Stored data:
------------------------------

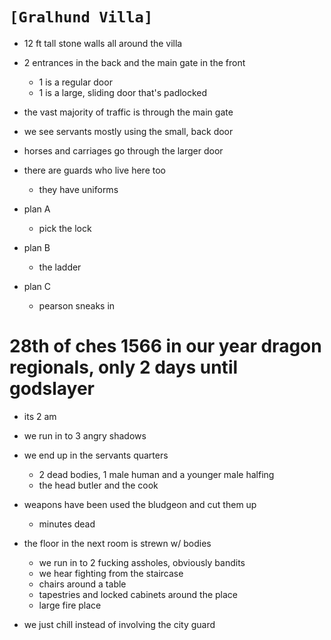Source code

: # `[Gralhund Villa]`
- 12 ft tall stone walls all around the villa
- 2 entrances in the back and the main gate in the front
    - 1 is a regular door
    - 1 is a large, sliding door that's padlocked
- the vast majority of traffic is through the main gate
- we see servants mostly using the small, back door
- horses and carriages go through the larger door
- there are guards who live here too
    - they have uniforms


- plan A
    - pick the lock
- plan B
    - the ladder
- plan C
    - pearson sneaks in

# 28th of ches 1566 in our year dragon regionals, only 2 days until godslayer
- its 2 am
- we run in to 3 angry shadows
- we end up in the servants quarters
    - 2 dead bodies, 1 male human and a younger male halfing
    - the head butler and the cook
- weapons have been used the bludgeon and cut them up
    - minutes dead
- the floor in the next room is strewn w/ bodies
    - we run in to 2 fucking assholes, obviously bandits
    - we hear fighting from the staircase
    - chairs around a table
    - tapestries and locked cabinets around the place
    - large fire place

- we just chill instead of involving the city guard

------------------------------

_TASK TO CARRY OUT:_ Please print each record above again exactly, but omit any pictures.

_ANSWER SECTION:_
Source code

: # `[Gralhund Villa]`
- 12 ft tall stone walls all around the villa
- 2 entrances in the back and the main gate in the front
    - 1 is a regular door
    - 1 is a large, sliding door that's padlocked
- the vast majority of traffic is through the main gate
- we see servants mostly using the small, back door
- horses and carriages go through the larger door
- there are guards who live here too
    - they have uniforms


- plan A
    - pick the lock
- plan B
    - the ladder
- plan C
    - pearson sneaks in

# 28th of ches 1566 in our year dragon regionals, only 2 days until godslayer
- its 2 am
- we run in to 3 angry shadows
- we end up in the servants quarters
    - 2 dead bodies, 1 male human and a younger male halfing
    - the head butler and the cook
- weapons have been used the bludgeon and cut them up
    - minutes dead
- the floor in the next room is strewn w/ bodies
    - we run in to 2 fucking assholes, obviously bandits
    - we hear fighting from the staircase
    - chairs around a table
    - tapestries and locked cabinets around the place
    - large fire place

- we just chill instead of involving the city guard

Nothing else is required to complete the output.